▶ **TASK BRIEF**
Identify and pull out each line of the entries in which "density" occurs.

▶ **WORKING DATA**
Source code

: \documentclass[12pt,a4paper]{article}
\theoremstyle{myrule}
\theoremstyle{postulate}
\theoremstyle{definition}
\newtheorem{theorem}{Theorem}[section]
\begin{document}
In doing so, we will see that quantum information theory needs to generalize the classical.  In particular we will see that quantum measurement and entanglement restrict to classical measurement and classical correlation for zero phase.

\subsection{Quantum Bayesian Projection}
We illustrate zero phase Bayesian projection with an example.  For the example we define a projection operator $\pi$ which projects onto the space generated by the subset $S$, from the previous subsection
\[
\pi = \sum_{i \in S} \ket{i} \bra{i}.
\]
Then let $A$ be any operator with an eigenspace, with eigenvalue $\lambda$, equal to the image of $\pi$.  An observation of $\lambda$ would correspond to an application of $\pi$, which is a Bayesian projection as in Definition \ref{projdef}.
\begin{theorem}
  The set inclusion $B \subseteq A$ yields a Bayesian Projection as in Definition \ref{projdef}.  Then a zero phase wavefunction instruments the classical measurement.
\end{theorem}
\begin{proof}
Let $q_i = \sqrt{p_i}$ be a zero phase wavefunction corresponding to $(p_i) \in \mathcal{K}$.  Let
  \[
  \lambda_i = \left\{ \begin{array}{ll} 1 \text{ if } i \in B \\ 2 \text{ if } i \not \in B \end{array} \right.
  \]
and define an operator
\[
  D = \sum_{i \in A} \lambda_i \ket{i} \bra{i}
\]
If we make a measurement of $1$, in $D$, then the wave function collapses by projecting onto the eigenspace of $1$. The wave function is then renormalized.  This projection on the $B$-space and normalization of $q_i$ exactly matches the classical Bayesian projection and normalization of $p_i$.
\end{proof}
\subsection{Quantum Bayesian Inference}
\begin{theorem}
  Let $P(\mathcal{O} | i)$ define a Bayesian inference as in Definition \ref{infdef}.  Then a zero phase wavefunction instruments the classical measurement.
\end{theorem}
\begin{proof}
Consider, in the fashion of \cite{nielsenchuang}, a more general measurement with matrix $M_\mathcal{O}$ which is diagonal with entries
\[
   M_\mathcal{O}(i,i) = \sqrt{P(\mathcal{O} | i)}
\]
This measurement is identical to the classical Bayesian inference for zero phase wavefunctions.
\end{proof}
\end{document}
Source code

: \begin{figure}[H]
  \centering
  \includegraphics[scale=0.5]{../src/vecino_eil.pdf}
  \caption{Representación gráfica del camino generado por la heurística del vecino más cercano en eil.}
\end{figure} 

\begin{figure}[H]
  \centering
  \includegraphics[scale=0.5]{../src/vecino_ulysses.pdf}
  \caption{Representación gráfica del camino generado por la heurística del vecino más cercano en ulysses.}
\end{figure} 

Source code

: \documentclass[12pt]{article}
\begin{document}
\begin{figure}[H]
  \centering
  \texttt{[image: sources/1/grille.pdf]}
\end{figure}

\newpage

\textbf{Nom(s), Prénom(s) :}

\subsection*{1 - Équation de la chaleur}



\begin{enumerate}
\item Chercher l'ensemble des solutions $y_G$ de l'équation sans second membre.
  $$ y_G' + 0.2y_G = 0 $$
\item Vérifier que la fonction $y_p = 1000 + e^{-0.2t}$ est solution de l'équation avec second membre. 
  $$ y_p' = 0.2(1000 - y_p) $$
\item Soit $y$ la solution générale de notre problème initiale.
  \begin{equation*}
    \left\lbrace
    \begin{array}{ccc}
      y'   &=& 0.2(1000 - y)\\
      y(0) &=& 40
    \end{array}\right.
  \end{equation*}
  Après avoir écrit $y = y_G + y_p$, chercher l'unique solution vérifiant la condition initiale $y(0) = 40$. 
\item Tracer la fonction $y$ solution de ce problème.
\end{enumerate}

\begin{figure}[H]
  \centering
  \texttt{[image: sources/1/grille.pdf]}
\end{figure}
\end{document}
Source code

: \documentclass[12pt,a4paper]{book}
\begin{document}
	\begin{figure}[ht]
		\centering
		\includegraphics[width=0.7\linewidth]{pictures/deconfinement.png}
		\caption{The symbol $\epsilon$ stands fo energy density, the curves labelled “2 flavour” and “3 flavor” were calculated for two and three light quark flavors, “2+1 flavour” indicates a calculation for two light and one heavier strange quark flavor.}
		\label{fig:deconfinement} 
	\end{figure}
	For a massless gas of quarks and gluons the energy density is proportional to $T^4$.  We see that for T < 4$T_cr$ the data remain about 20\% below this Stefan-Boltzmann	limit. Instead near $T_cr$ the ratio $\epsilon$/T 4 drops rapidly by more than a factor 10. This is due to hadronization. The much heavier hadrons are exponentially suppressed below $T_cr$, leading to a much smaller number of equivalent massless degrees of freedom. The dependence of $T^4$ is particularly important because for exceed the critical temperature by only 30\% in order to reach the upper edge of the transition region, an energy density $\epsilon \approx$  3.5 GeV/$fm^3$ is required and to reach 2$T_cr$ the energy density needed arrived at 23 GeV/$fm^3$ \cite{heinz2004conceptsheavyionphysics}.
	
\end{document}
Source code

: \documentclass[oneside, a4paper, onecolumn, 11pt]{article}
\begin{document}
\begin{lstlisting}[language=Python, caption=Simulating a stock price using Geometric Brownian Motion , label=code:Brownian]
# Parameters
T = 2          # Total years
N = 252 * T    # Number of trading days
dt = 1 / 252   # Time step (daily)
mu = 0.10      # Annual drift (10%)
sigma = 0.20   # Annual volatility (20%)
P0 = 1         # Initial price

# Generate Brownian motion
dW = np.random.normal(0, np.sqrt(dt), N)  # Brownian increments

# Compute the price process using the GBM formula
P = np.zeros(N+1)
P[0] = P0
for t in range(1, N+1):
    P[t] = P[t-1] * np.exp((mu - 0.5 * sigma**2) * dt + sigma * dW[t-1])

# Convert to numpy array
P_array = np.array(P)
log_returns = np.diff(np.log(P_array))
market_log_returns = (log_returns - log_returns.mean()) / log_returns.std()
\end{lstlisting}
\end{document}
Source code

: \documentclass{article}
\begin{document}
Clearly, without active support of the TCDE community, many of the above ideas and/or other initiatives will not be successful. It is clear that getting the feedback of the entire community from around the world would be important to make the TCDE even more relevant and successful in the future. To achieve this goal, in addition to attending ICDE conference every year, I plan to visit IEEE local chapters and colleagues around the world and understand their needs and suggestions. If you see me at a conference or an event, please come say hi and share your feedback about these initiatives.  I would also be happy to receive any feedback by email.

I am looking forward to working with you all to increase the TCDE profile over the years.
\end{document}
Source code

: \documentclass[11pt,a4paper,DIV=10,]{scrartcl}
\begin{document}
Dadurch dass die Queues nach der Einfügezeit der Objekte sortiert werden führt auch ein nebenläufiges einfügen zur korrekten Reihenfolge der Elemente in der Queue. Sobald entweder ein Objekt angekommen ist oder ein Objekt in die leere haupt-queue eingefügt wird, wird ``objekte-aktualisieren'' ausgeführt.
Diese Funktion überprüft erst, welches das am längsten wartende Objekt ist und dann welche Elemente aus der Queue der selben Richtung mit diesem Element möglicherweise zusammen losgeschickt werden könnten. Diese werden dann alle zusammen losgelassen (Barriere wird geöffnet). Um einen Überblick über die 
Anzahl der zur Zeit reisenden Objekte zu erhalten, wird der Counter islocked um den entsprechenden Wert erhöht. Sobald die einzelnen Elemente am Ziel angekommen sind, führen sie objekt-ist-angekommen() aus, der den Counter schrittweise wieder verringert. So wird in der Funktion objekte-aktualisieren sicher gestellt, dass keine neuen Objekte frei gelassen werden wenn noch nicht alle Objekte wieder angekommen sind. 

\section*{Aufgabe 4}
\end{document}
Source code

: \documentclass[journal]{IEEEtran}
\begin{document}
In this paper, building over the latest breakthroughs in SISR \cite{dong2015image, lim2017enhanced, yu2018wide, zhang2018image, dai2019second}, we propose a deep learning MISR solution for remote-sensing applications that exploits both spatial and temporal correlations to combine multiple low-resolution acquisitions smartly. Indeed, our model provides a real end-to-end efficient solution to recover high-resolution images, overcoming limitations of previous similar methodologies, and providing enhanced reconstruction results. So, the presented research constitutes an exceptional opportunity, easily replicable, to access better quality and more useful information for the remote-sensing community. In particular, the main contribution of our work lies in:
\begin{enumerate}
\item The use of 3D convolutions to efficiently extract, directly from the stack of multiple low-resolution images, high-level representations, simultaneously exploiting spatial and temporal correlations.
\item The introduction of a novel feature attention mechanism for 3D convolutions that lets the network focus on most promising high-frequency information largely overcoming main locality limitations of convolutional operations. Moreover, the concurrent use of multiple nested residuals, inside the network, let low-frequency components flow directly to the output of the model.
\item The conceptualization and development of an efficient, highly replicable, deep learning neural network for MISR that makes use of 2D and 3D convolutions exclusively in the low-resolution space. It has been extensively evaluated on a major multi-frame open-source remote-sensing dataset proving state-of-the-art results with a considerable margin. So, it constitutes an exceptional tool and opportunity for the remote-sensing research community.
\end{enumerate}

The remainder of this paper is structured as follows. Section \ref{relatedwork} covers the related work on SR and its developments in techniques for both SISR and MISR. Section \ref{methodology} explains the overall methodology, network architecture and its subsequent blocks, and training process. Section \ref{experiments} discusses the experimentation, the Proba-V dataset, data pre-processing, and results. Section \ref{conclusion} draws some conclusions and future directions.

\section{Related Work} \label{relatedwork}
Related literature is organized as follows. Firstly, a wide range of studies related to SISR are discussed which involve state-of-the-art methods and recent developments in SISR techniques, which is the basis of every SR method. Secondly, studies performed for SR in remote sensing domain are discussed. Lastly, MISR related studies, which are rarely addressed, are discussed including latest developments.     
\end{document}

▶ **RESPONSE AREA**
		\caption{The symbol $\epsilon$ stands fo energy density, the curves labelled “2 flavour” and “3 flavor” were calculated for two and three light quark flavors, “2+1 flavour” indicates a calculation for two light and one heavier strange quark flavor.}
	For a massless gas of quarks and gluons the energy density is proportional to $T^4$.  We see that for T < 4$T_cr$ the data remain about 20\% below this Stefan-Boltzmann	limit. Instead near $T_cr$ the ratio $\epsilon$/T 4 drops rapidly by more than a factor 10. This is due to hadronization. The much heavier hadrons are exponentially suppressed below $T_cr$, leading to a much smaller number of equivalent massless degrees of freedom. The dependence of $T^4$ is particularly important because for exceed the critical temperature by only 30\% in order to reach the upper edge of the transition region, an energy density $\epsilon \approx$  3.5 GeV/$fm^3$ is required and to reach 2$T_cr$ the energy density needed arrived at 23 GeV/$fm^3$ \cite{heinz2004conceptsheavyionphysics}.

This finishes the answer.